How Much Property Can You Buy in Super With $200K? (SMSF Example)
How Much Property Can You Buy in Super With $200K? (SMSF Example)
With $200,000 in your Self-Managed Super Fund (SMSF), how far can you go in property investment? Here’s a practical breakdown of what’s possible in July 2025 under current lending and tax rules.
Borrowing Capacity with $200K Super Balance
Lender Terms
SMSF lenders now offer up to 80% LVR for residential properties.
You’ll need:
20% deposit ($100,000 for a $500,000 property)
Liquidity buffer (e.g., 10% of the property value)
Remaining cash for setup and running costs
Estimated Purchase
Property Value: $500,000
Loan Amount: $400,000 via LRBA
Interest Rate: ~6.49% p.a. (July 2025 average)
Repayments: ~$2,700/month or $32,400/year
Income & Serviceability
Rental Yield: 4.5% = $22,500/year
Super Contributions: $20,000/year
Total Income: $42,500
Surplus After Loan: $10,100/year
Upfront & Ongoing Costs
Upfront
Stamp Duty: $17,000–$25,000
Legal, Loan Setup, SMSF Setup: $5,000–$7,000
Total: ~$22,000–$32,000
Ongoing
Loan Repayments: $32,400
SMSF Admin & Audit: $2,000–$3,000
Property Management: $1,575–$2,250
Maintenance & Insurance: ~$5,000
Total: $41,000–$45,000/year
Example Property
Location: Parramatta (NSW), Sunshine (VIC), or Logan (QLD)
Price: ~$500,000
Rental: $400–$450/week
Growth Potential: 3% p.a. = $645,000 value after 10 years
Key Risks
Interest Rate Rises (Safe Harbour Rate: 8.95%)
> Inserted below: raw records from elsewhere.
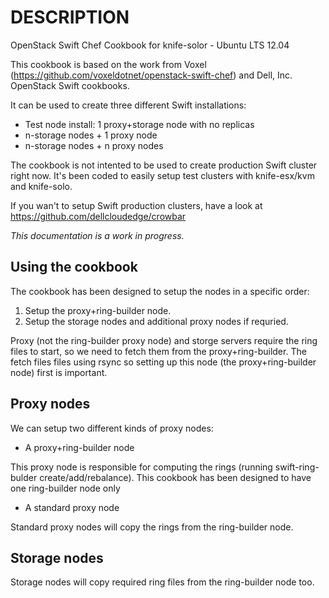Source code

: # DESCRIPTION

OpenStack Swift Chef Cookbook for knife-solor - Ubuntu LTS 12.04

This cookbook is based on the work from Voxel (https://github.com/voxeldotnet/openstack-swift-chef) and Dell, Inc. OpenStack Swift cookbooks.

It can be used to create three different Swift installations:

* Test node install: 1 proxy+storage node with no replicas
* n-storage nodes + 1 proxy node
* n-storage nodes + n proxy nodes

The cookbook is not intented to be used to create production Swift cluster right now. It's been coded to easily setup test clusters with knife-esx/kvm and knife-solo.

If you wan't to setup Swift production clusters, have a look at https://github.com/dellcloudedge/crowbar 

*This documentation is a work in progress.*

## Using the cookbook

The cookbook has been designed to setup the nodes in a specific order:

1. Setup the proxy+ring-builder node.
2. Setup the storage nodes and additional proxy nodes if requried.

Proxy (not the ring-builder proxy node) and storge servers require the ring files to start, so we need to fetch them from the proxy+ring-builder. The fetch files files using rsync so setting up this node (the proxy+ring-builder node) first is important.

## Proxy nodes

We can setup two different kinds of proxy nodes: 

* A proxy+ring-builder node

This proxy node is responsible for computing the rings (running swift-ring-bulder create/add/rebalance). This cookbook has been designed to have one ring-builder node only

* A standard proxy node

Standard proxy nodes will copy the rings from the ring-builder node.

## Storage nodes

Storage nodes will copy required ring files from the ring-builder node too.


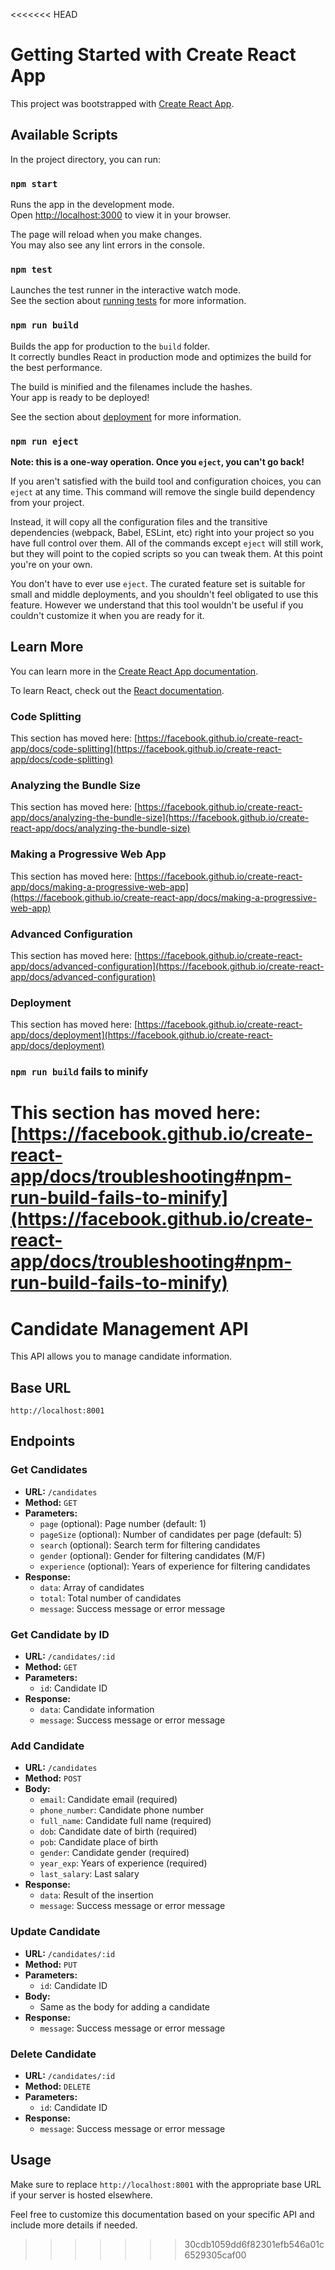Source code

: <<<<<<< HEAD
# Getting Started with Create React App

This project was bootstrapped with [Create React App](https://github.com/facebook/create-react-app).

## Available Scripts

In the project directory, you can run:

### `npm start`

Runs the app in the development mode.\
Open [http://localhost:3000](http://localhost:3000) to view it in your browser.

The page will reload when you make changes.\
You may also see any lint errors in the console.

### `npm test`

Launches the test runner in the interactive watch mode.\
See the section about [running tests](https://facebook.github.io/create-react-app/docs/running-tests) for more information.

### `npm run build`

Builds the app for production to the `build` folder.\
It correctly bundles React in production mode and optimizes the build for the best performance.

The build is minified and the filenames include the hashes.\
Your app is ready to be deployed!

See the section about [deployment](https://facebook.github.io/create-react-app/docs/deployment) for more information.

### `npm run eject`

**Note: this is a one-way operation. Once you `eject`, you can't go back!**

If you aren't satisfied with the build tool and configuration choices, you can `eject` at any time. This command will remove the single build dependency from your project.

Instead, it will copy all the configuration files and the transitive dependencies (webpack, Babel, ESLint, etc) right into your project so you have full control over them. All of the commands except `eject` will still work, but they will point to the copied scripts so you can tweak them. At this point you're on your own.

You don't have to ever use `eject`. The curated feature set is suitable for small and middle deployments, and you shouldn't feel obligated to use this feature. However we understand that this tool wouldn't be useful if you couldn't customize it when you are ready for it.

## Learn More

You can learn more in the [Create React App documentation](https://facebook.github.io/create-react-app/docs/getting-started).

To learn React, check out the [React documentation](https://reactjs.org/).

### Code Splitting

This section has moved here: [https://facebook.github.io/create-react-app/docs/code-splitting](https://facebook.github.io/create-react-app/docs/code-splitting)

### Analyzing the Bundle Size

This section has moved here: [https://facebook.github.io/create-react-app/docs/analyzing-the-bundle-size](https://facebook.github.io/create-react-app/docs/analyzing-the-bundle-size)

### Making a Progressive Web App

This section has moved here: [https://facebook.github.io/create-react-app/docs/making-a-progressive-web-app](https://facebook.github.io/create-react-app/docs/making-a-progressive-web-app)

### Advanced Configuration

This section has moved here: [https://facebook.github.io/create-react-app/docs/advanced-configuration](https://facebook.github.io/create-react-app/docs/advanced-configuration)

### Deployment

This section has moved here: [https://facebook.github.io/create-react-app/docs/deployment](https://facebook.github.io/create-react-app/docs/deployment)

### `npm run build` fails to minify

This section has moved here: [https://facebook.github.io/create-react-app/docs/troubleshooting#npm-run-build-fails-to-minify](https://facebook.github.io/create-react-app/docs/troubleshooting#npm-run-build-fails-to-minify)
=======
# Candidate Management API

This API allows you to manage candidate information.

## Base URL

`http://localhost:8001`

## Endpoints

### Get Candidates

- **URL:** `/candidates`
- **Method:** `GET`
- **Parameters:**
  - `page` (optional): Page number (default: 1)
  - `pageSize` (optional): Number of candidates per page (default: 5)
  - `search` (optional): Search term for filtering candidates
  - `gender` (optional): Gender for filtering candidates (M/F)
  - `experience` (optional): Years of experience for filtering candidates
- **Response:**
  - `data`: Array of candidates
  - `total`: Total number of candidates
  - `message`: Success message or error message

### Get Candidate by ID

- **URL:** `/candidates/:id`
- **Method:** `GET`
- **Parameters:**
  - `id`: Candidate ID
- **Response:**
  - `data`: Candidate information
  - `message`: Success message or error message

### Add Candidate

- **URL:** `/candidates`
- **Method:** `POST`
- **Body:**
  - `email`: Candidate email (required)
  - `phone_number`: Candidate phone number
  - `full_name`: Candidate full name (required)
  - `dob`: Candidate date of birth (required)
  - `pob`: Candidate place of birth
  - `gender`: Candidate gender (required)
  - `year_exp`: Years of experience (required)
  - `last_salary`: Last salary
- **Response:**
  - `data`: Result of the insertion
  - `message`: Success message or error message

### Update Candidate

- **URL:** `/candidates/:id`
- **Method:** `PUT`
- **Parameters:**
  - `id`: Candidate ID
- **Body:**
  - Same as the body for adding a candidate
- **Response:**
  - `message`: Success message or error message

### Delete Candidate

- **URL:** `/candidates/:id`
- **Method:** `DELETE`
- **Parameters:**
  - `id`: Candidate ID
- **Response:**
  - `message`: Success message or error message

## Usage

Make sure to replace `http://localhost:8001` with the appropriate base URL if your server is hosted elsewhere.

Feel free to customize this documentation based on your specific API and include more details if needed.
>>>>>>> 30cdb1059dd6f82301efb546a01c6529305caf00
Rental Vacancies or Market Drops
Compliance Penalties if misused
Liquidity Strain during downturns
Final Verdict
A $200K SMSF can feasibly support a $500,000 property investment—but liquidity is tight. Maximising rental yield and contributions is key. For lower risk, aim for a $400,000 property or increase super contributions.